[Plain-text document sources]
+---+

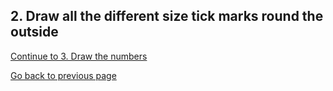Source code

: ## 2. Draw all the different size tick marks round the outside

[Continue to 3. Draw the numbers](README3.md)

[Go back to previous page](README.md)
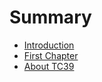 # Summary

* [Introduction](README.md)
* [First Chapter](chapter1.md)
* [About TC39](about-tc39.md)

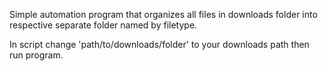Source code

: Simple automation program that organizes all files in downloads folder into respective separate folder named by filetype.


In script change 'path/to/downloads/folder' to your downloads path then run program.
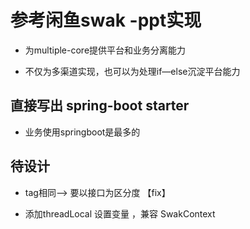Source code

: #  参考闲鱼swak -ppt实现

* 为multiple-core提供平台和业务分离能力

* 不仅为多渠道实现，也可以为处理if—else沉淀平台能力

## 直接写出 spring-boot starter
* 业务使用springboot是最多的

## 待设计

* tag相同--> 要以接口为区分度 【fix】

* 添加threadLocal 设置变量 ，兼容 SwakContext





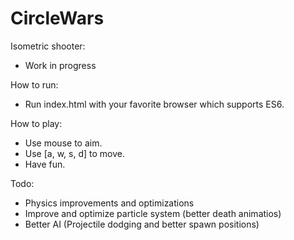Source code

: # CircleWars
Isometric shooter:

- Work in progress

How to run:
- Run index.html with your favorite browser which supports ES6.

How to play:
- Use mouse to aim.
- Use [a, w, s, d] to move.
- Have fun.

Todo:
- Physics improvements and optimizations
- Improve and optimize particle system (better death animatios)
- Better AI (Projectile dodging and better spawn positions)
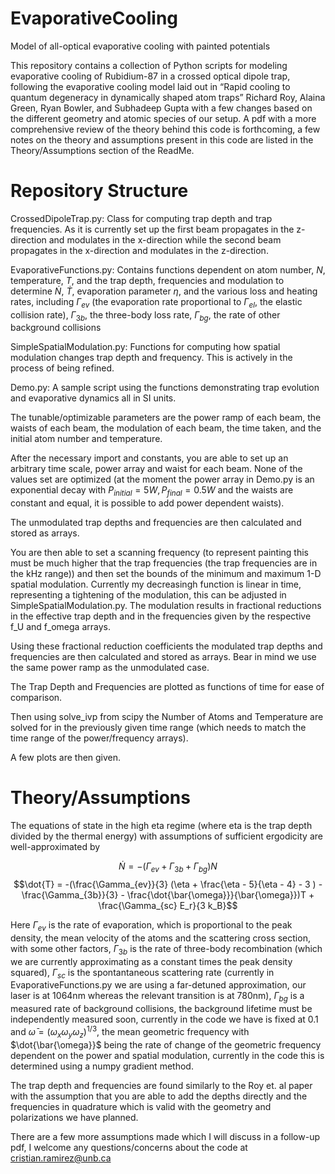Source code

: # EvaporativeCooling

Model of all-optical evaporative cooling with painted potentials

This repository contains a collection of Python scripts for modeling evaporative cooling of Rubidium-87 in a crossed optical dipole trap, following the evaporative cooling model laid out in “Rapid cooling to quantum degeneracy in dynamically shaped atom traps” Richard Roy, Alaina Green, Ryan Bowler, and Subhadeep Gupta with a few changes based on the different geometry and atomic species of our setup. A pdf with a more comprehensive review of the theory behind this code is forthcoming, a few notes on the theory and assumptions present in this code are listed in the Theory/Assumptions section of the ReadMe. 

# Repository Structure

CrossedDipoleTrap.py: Class for computing trap depth and trap frequencies. As it is currently set up the first beam propagates in the z-direction and modulates in the x-direction while the second beam propagates in the x-direction and modulates in the z-direction. 

EvaporativeFunctions.py: Contains functions dependent on atom number, $N$, temperature, $T$, and the trap depth, frequencies and modulation to determine  $\dot{N}$, $\dot{T}$, evaporation parameter $\eta$, and the various loss and heating rates, including $\Gamma_{ev}$ (the evaporation rate proportional to $\Gamma_{el}$, the elastic collision rate), $\Gamma_{3b}$, the three-body loss rate, $\Gamma_{bg}$, the rate of other background collisions

SimpleSpatialModulation.py: Functions for computing how spatial modulation changes trap depth and frequency. This is actively in the process of being refined. 

Demo.py: A sample script using the functions demonstrating trap evolution and evaporative dynamics all in SI units. 

The tunable/optimizable parameters are the power ramp of each beam, the waists of each beam, the modulation of each beam, the time taken, and the initial atom number and temperature.

After the necessary import and constants, you are able to set up an arbitrary time scale, power array and waist for each beam. None of the values set are optimized (at the moment the power array in Demo.py is an exponential decay with $P_{initial} = 5 W, P_{final} = 0.5W$ and the waists are constant and equal, it is possible to add power dependent waists). 

The unmodulated trap depths and frequencies are then calculated and stored as arrays.

You are then able to set a scanning frequency (to represent painting this must be much higher that the trap frequencies (the trap frequencies are in the kHz range)) and then set the bounds of the minimum and maximum 1-D spatial modulation. Currently my decreasingh function is linear in time, representing a tightening of the modulation, this can be adjusted in SimpleSpatialModulation.py. The modulation results in fractional reductions in the effective trap depth and in the frequencies given by the respective f_U and f_omega arrays.

Using these fractional reduction coefficients the modulated trap depths and frequencies are then calculated and stored as arrays. Bear in mind we use the same power ramp as the unmodulated case.

The Trap Depth and Frequencies are plotted as functions of time for ease of comparison.

Then using solve_ivp from scipy the Number of Atoms and Temperature are solved for in the previously given time range (which needs to match the time range of the power/frequency arrays). 

A few plots are then given.

# Theory/Assumptions

The equations of state in the high eta regime (where eta is the trap depth divided by the thermal energy) with assumptions of sufficient ergodicity are well-approximated by

$$\dot{N} = -(\Gamma_{ev} + \Gamma_{3b} + \Gamma_{bg})N$$
$$\dot{T} = -(\frac{\Gamma_{ev}}{3} (\eta + \frac{\eta - 5}{\eta - 4} - 3 ) - \frac{\Gamma_{3b}}{3} - \frac{\dot{\bar{\omega}}}{\bar{\omega}})T + \frac{\Gamma_{sc} E_r}{3 k_B}$$

Here $\Gamma_{ev}$ is the rate of evaporation, which is proportional to the peak density, the mean velocity of the atoms and the scattering cross section, with some other factors, $\Gamma_{3b}$ is the rate of three-body recombination (which we are currently approximating as a constant times the peak density squared), $\Gamma_{sc}$ is the spontantaneous scattering rate (currently in EvaporativeFunctions.py we are using a far-detuned approximation, our laser is at 1064nm whereas the relevant transition is at 780nm), $\Gamma_{bg}$ is a measured rate of background collisions, the background lifetime must be independently measured soon, currently in the code we have is fixed at 0.1 and $\bar{\omega} = (\omega_x \omega_y \omega_z)^{1/3}$, the mean geometric frequency with $\dot{\bar{\omega}}$ being the rate of change of the geometric frequency dependent on the power and spatial modulation, currently in the code this is determined using a numpy gradient method. 

The trap depth and frequencies are found similarly to the Roy et. al paper with the assumption that you are able to add the depths directly and the frequencies in quadrature which is valid with the geometry and polarizations we have planned.

There are a few more assumptions made which I will discuss in a follow-up pdf, I welcome any questions/concerns about the code at cristian.ramirez@unb.ca






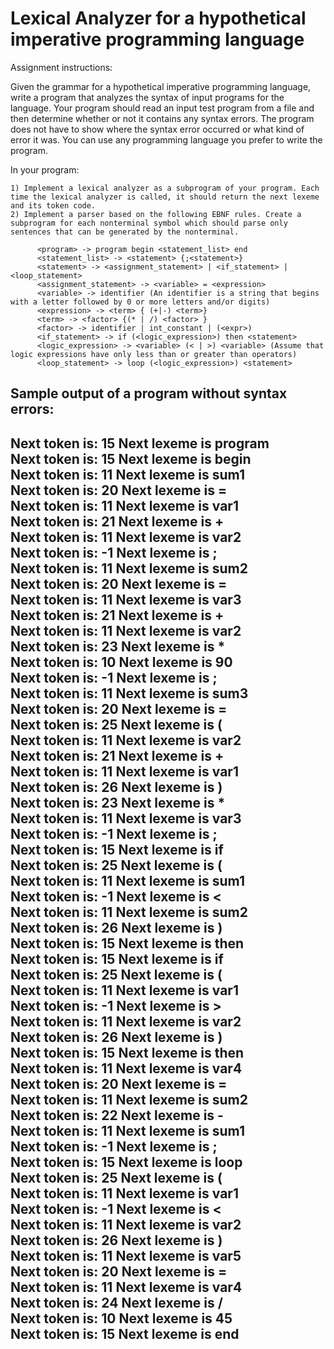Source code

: # Lexical Analyzer for a hypothetical imperative programming language

Assignment instructions:

Given the grammar for a hypothetical imperative programming language, write a program that analyzes the syntax of input programs for the language. Your program should read an input test program from a file and then determine whether or not it contains any syntax errors. The program does not have to show where the syntax error occurred or what kind of error it was. You can use any programming language you prefer to write the program.

In your program:

    1) Implement a lexical analyzer as a subprogram of your program. Each time the lexical analyzer is called, it should return the next lexeme and its token code.
    2) Implement a parser based on the following EBNF rules. Create a subprogram for each nonterminal symbol which should parse only sentences that can be generated by the nonterminal.
    
          <program> -> program begin <statement_list> end
          <statement_list> -> <statement> {;<statement>}
          <statement> -> <assignment_statement> | <if_statement> | <loop_statement>
          <assignment_statement> -> <variable> = <expression>
          <variable> -> identifier (An identifier is a string that begins with a letter followed by 0 or more letters and/or digits)
          <expression> -> <term> { (+|-) <term>}
          <term> -> <factor> {(* | /) <factor> }
          <factor> -> identifier | int_constant | (<expr>)
          <if_statement> -> if (<logic_expression>) then <statement>
          <logic_expression> -> <variable> (< | >) <variable> (Assume that logic expressions have only less than or greater than operators)
          <loop_statement> -> loop (<logic_expression>) <statement>

Sample output of a program without syntax errors:
----------------------------------------
Next token is: 15 Next lexeme is program  
Next token is: 15 Next lexeme is begin  
Next token is: 11 Next lexeme is sum1  
Next token is: 20 Next lexeme is =  
Next token is: 11 Next lexeme is var1  
Next token is: 21 Next lexeme is +  
Next token is: 11 Next lexeme is var2  
Next token is: -1 Next lexeme is ;  
Next token is: 11 Next lexeme is sum2  
Next token is: 20 Next lexeme is =  
Next token is: 11 Next lexeme is var3  
Next token is: 21 Next lexeme is +  
Next token is: 11 Next lexeme is var2  
Next token is: 23 Next lexeme is *  
Next token is: 10 Next lexeme is 90  
Next token is: -1 Next lexeme is ;  
Next token is: 11 Next lexeme is sum3  
Next token is: 20 Next lexeme is =  
Next token is: 25 Next lexeme is (  
Next token is: 11 Next lexeme is var2  
Next token is: 21 Next lexeme is +  
Next token is: 11 Next lexeme is var1  
Next token is: 26 Next lexeme is )  
Next token is: 23 Next lexeme is *  
Next token is: 11 Next lexeme is var3  
Next token is: -1 Next lexeme is ;  
Next token is: 15 Next lexeme is if  
Next token is: 25 Next lexeme is (  
Next token is: 11 Next lexeme is sum1  
Next token is: -1 Next lexeme is <  
Next token is: 11 Next lexeme is sum2  
Next token is: 26 Next lexeme is )  
Next token is: 15 Next lexeme is then  
Next token is: 15 Next lexeme is if  
Next token is: 25 Next lexeme is (  
Next token is: 11 Next lexeme is var1  
Next token is: -1 Next lexeme is >  
Next token is: 11 Next lexeme is var2  
Next token is: 26 Next lexeme is )  
Next token is: 15 Next lexeme is then  
Next token is: 11 Next lexeme is var4  
Next token is: 20 Next lexeme is =  
Next token is: 11 Next lexeme is sum2  
Next token is: 22 Next lexeme is -  
Next token is: 11 Next lexeme is sum1  
Next token is: -1 Next lexeme is ;  
Next token is: 15 Next lexeme is loop  
Next token is: 25 Next lexeme is (  
Next token is: 11 Next lexeme is var1  
Next token is: -1 Next lexeme is <  
Next token is: 11 Next lexeme is var2  
Next token is: 26 Next lexeme is )  
Next token is: 11 Next lexeme is var5  
Next token is: 20 Next lexeme is =  
Next token is: 11 Next lexeme is var4  
Next token is: 24 Next lexeme is /  
Next token is: 10 Next lexeme is 45  
Next token is: 15 Next lexeme is end  
----------------------------------------
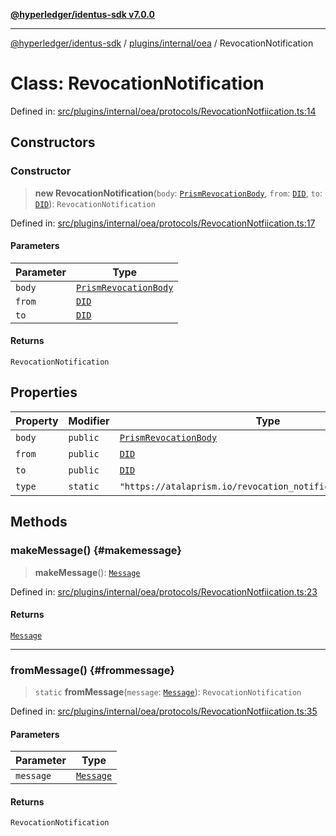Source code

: [**@hyperledger/identus-sdk v7.0.0**](../../../../README.md)

***

[@hyperledger/identus-sdk](../../../../README.md) / [plugins/internal/oea](../README.md) / RevocationNotification

# Class: RevocationNotification

Defined in: [src/plugins/internal/oea/protocols/RevocationNotfiication.ts:14](https://github.com/hyperledger/identus-edge-agent-sdk-ts/blob/96423ee84b124a31ce63036d9d623d1cb73a13c2/src/plugins/internal/oea/protocols/RevocationNotfiication.ts#L14)

## Constructors

### Constructor

> **new RevocationNotification**(`body`: [`PrismRevocationBody`](../interfaces/PrismRevocationBody.md), `from`: [`DID`](../../../../overview/namespaces/Domain/classes/DID.md), `to`: [`DID`](../../../../overview/namespaces/Domain/classes/DID.md)): `RevocationNotification`

Defined in: [src/plugins/internal/oea/protocols/RevocationNotfiication.ts:17](https://github.com/hyperledger/identus-edge-agent-sdk-ts/blob/96423ee84b124a31ce63036d9d623d1cb73a13c2/src/plugins/internal/oea/protocols/RevocationNotfiication.ts#L17)

#### Parameters

| Parameter | Type |
| ------ | ------ |
| `body` | [`PrismRevocationBody`](../interfaces/PrismRevocationBody.md) |
| `from` | [`DID`](../../../../overview/namespaces/Domain/classes/DID.md) |
| `to` | [`DID`](../../../../overview/namespaces/Domain/classes/DID.md) |

#### Returns

`RevocationNotification`

## Properties

| Property | Modifier | Type | Default value | Defined in |
| ------ | ------ | ------ | ------ | ------ |
| <a id="body"></a> `body` | `public` | [`PrismRevocationBody`](../interfaces/PrismRevocationBody.md) | `undefined` | [src/plugins/internal/oea/protocols/RevocationNotfiication.ts:18](https://github.com/hyperledger/identus-edge-agent-sdk-ts/blob/96423ee84b124a31ce63036d9d623d1cb73a13c2/src/plugins/internal/oea/protocols/RevocationNotfiication.ts#L18) |
| <a id="from"></a> `from` | `public` | [`DID`](../../../../overview/namespaces/Domain/classes/DID.md) | `undefined` | [src/plugins/internal/oea/protocols/RevocationNotfiication.ts:19](https://github.com/hyperledger/identus-edge-agent-sdk-ts/blob/96423ee84b124a31ce63036d9d623d1cb73a13c2/src/plugins/internal/oea/protocols/RevocationNotfiication.ts#L19) |
| <a id="to"></a> `to` | `public` | [`DID`](../../../../overview/namespaces/Domain/classes/DID.md) | `undefined` | [src/plugins/internal/oea/protocols/RevocationNotfiication.ts:20](https://github.com/hyperledger/identus-edge-agent-sdk-ts/blob/96423ee84b124a31ce63036d9d623d1cb73a13c2/src/plugins/internal/oea/protocols/RevocationNotfiication.ts#L20) |
| <a id="type"></a> `type` | `static` | `"https://atalaprism.io/revocation_notification/1.0/revoke"` | `OEA.ProtocolIds.PrismRevocation` | [src/plugins/internal/oea/protocols/RevocationNotfiication.ts:15](https://github.com/hyperledger/identus-edge-agent-sdk-ts/blob/96423ee84b124a31ce63036d9d623d1cb73a13c2/src/plugins/internal/oea/protocols/RevocationNotfiication.ts#L15) |

## Methods

### makeMessage() {#makemessage}

> **makeMessage**(): [`Message`](../../../../overview/namespaces/Domain/classes/Message.md)

Defined in: [src/plugins/internal/oea/protocols/RevocationNotfiication.ts:23](https://github.com/hyperledger/identus-edge-agent-sdk-ts/blob/96423ee84b124a31ce63036d9d623d1cb73a13c2/src/plugins/internal/oea/protocols/RevocationNotfiication.ts#L23)

#### Returns

[`Message`](../../../../overview/namespaces/Domain/classes/Message.md)

***

### fromMessage() {#frommessage}

> `static` **fromMessage**(`message`: [`Message`](../../../../overview/namespaces/Domain/classes/Message.md)): `RevocationNotification`

Defined in: [src/plugins/internal/oea/protocols/RevocationNotfiication.ts:35](https://github.com/hyperledger/identus-edge-agent-sdk-ts/blob/96423ee84b124a31ce63036d9d623d1cb73a13c2/src/plugins/internal/oea/protocols/RevocationNotfiication.ts#L35)

#### Parameters

| Parameter | Type |
| ------ | ------ |
| `message` | [`Message`](../../../../overview/namespaces/Domain/classes/Message.md) |

#### Returns

`RevocationNotification`
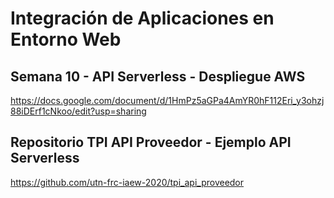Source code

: # Integración de Aplicaciones en Entorno Web

## 	Semana 10 - API Serverless - Despliegue AWS

https://docs.google.com/document/d/1HmPz5aGPa4AmYR0hF112Eri_y3ohzj88iDErf1cNkoo/edit?usp=sharing

## 	Repositorio TPI API  Proveedor - Ejemplo API Serverless

https://github.com/utn-frc-iaew-2020/tpi_api_proveedor
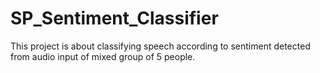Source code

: # SP_Sentiment_Classifier
This project is about classifying speech according to sentiment detected from audio input of mixed group of 5 people.
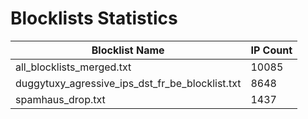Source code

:# Blocklists Statistics
| Blocklist Name | IP Count |
|----|----|
| all_blocklists_merged.txt | 10085 |
| duggytuxy_agressive_ips_dst_fr_be_blocklist.txt | 8648 |
| spamhaus_drop.txt | 1437 |

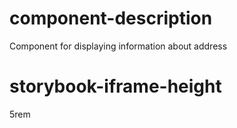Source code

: # component-description
Component for displaying information about address

# storybook-iframe-height
5rem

+---+

_Aim of the exercise_
Set down the records above exactly as written, beginning with the first line and ending with the line that contains "named by filetype.", and do not include pictures.

_Answer area_
Source code

: ## 2. Draw all the different size tick marks round the outside

[Continue to 3. Draw the numbers](README3.md)

[Go back to previous page](README.md)
 # Summary

* [Introduction](README.md)
* [First Chapter](chapter1.md)
* [About TC39](about-tc39.md)

Source code

: Simple automation program that organizes all files in downloads folder into respective separate folder named by filetype.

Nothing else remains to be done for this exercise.